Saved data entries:
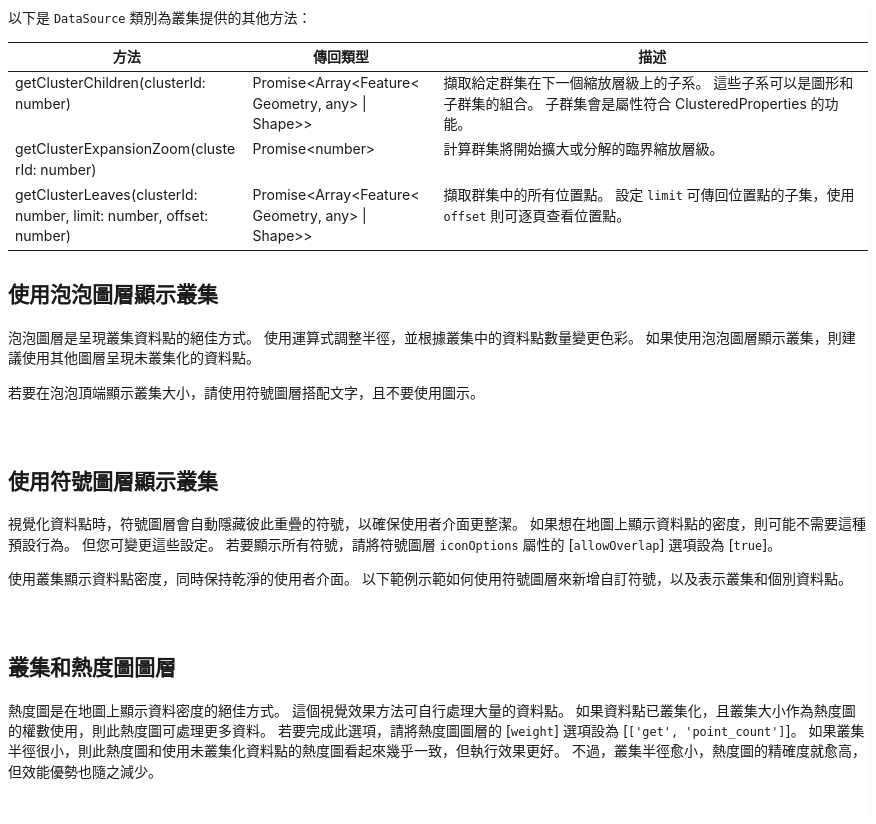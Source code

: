 以下是 `DataSource` 類別為叢集提供的其他方法：

| 方法 | 傳回類型 | 描述 |
|--------|-------------|-------------|
| getClusterChildren(clusterId: number) | Promise&lt;Array&lt;Feature&lt;Geometry, any&gt; \| Shape&gt;&gt; | 擷取給定群集在下一個縮放層級上的子系。 這些子系可以是圖形和子群集的組合。 子群集會是屬性符合 ClusteredProperties 的功能。 |
| getClusterExpansionZoom(clusterId: number) | Promise&lt;number&gt; | 計算群集將開始擴大或分解的臨界縮放層級。 |
| getClusterLeaves(clusterId: number, limit: number, offset: number) | Promise&lt;Array&lt;Feature&lt;Geometry, any&gt; \| Shape&gt;&gt; | 擷取群集中的所有位置點。 設定 `limit` 可傳回位置點的子集，使用 `offset` 則可逐頁查看位置點。 |

## <a name="display-clusters-using-a-bubble-layer"></a>使用泡泡圖層顯示叢集

泡泡圖層是呈現叢集資料點的絕佳方式。 使用運算式調整半徑，並根據叢集中的資料點數量變更色彩。 如果使用泡泡圖層顯示叢集，則建議使用其他圖層呈現未叢集化的資料點。

若要在泡泡頂端顯示叢集大小，請使用符號圖層搭配文字，且不要使用圖示。

<br/>

<iframe height="500" style="width: 100%;" scrolling="no" title="基本泡泡圖層叢集" src="//codepen.io/azuremaps/embed/qvzRZY/?height=500&theme-id=0&default-tab=js,result&editable=true" frameborder="no" allowtransparency="true" allowfullscreen="true">
查看畫筆的 <a href='https://codepen.io/azuremaps/pen/qvzRZY/'>Basic bubble layer clustering</a> (基本泡泡圖層叢集)，發佈者：Azure 地圖服務 (<a href='https://codepen.io/azuremaps'>@azuremaps</a>)，發佈位置：<a href='https://codepen.io'>CodePen</a>。
</iframe>

## <a name="display-clusters-using-a-symbol-layer"></a>使用符號圖層顯示叢集

視覺化資料點時，符號圖層會自動隱藏彼此重疊的符號，以確保使用者介面更整潔。 如果想在地圖上顯示資料點的密度，則可能不需要這種預設行為。 但您可變更這些設定。 若要顯示所有符號，請將符號圖層 `iconOptions` 屬性的 [`allowOverlap`] 選項設為 [`true`]。 

使用叢集顯示資料點密度，同時保持乾淨的使用者介面。 以下範例示範如何使用符號圖層來新增自訂符號，以及表示叢集和個別資料點。

<br/>

<iframe height="500" style="width: 100%;" scrolling="no" title="已叢集化的符號圖層" src="//codepen.io/azuremaps/embed/Wmqpzz/?height=500&theme-id=0&default-tab=js,result&editable=true" frameborder="no" allowtransparency="true" allowfullscreen="true">
查看畫筆的 <a href='https://codepen.io/azuremaps/pen/Wmqpzz/'>Clustered Symbol layer</a> (叢集符號圖層)，發佈者：Azure 地圖服務 (<a href='https://codepen.io/azuremaps'>@azuremaps</a>)，發佈位置：<a href='https://codepen.io'>CodePen</a>。
</iframe>

## <a name="clustering-and-the-heat-maps-layer"></a>叢集和熱度圖圖層

熱度圖是在地圖上顯示資料密度的絕佳方式。 這個視覺效果方法可自行處理大量的資料點。 如果資料點已叢集化，且叢集大小作為熱度圖的權數使用，則此熱度圖可處理更多資料。 若要完成此選項，請將熱度圖圖層的 [`weight`] 選項設為 [`['get', 'point_count']`]。 如果叢集半徑很小，則此熱度圖和使用未叢集化資料點的熱度圖看起來幾乎一致，但執行效果更好。 不過，叢集半徑愈小，熱度圖的精確度就愈高，但效能優勢也隨之減少。

<br/>

<iframe height="500" style="width: 100%;" scrolling="no" title="叢集加權熱度圖" src="//codepen.io/azuremaps/embed/VRJrgO/?height=500&theme-id=0&default-tab=js,result&editable=true" frameborder="no" allowtransparency="true" allowfullscreen="true">
查看畫筆的 <a href='https://codepen.io/azuremaps/pen/VRJrgO/'>Cluster weighted Heat Map</a> (叢集加權熱度圖)，發佈者：Azure 地圖服務 (<a href='https://codepen.io/azuremaps'>@azuremaps</a>)，發佈位置：<a href='https://codepen.io'>CodePen</a>。
</iframe>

**EXERCISE INSTRUCTIONS:**
Your response should be the lines of the entries above that include the string "clustering".

**PROBLEM SOLUTION:**
查看畫筆的 <a href='https://codepen.io/azuremaps/pen/qvzRZY/'>Basic bubble layer clustering</a> (基本泡泡圖層叢集)，發佈者：Azure 地圖服務 (<a href='https://codepen.io/azuremaps'>@azuremaps</a>)，發佈位置：<a href='https://codepen.io'>CodePen</a>。
## <a name="clustering-and-the-heat-maps-layer"></a>叢集和熱度圖圖層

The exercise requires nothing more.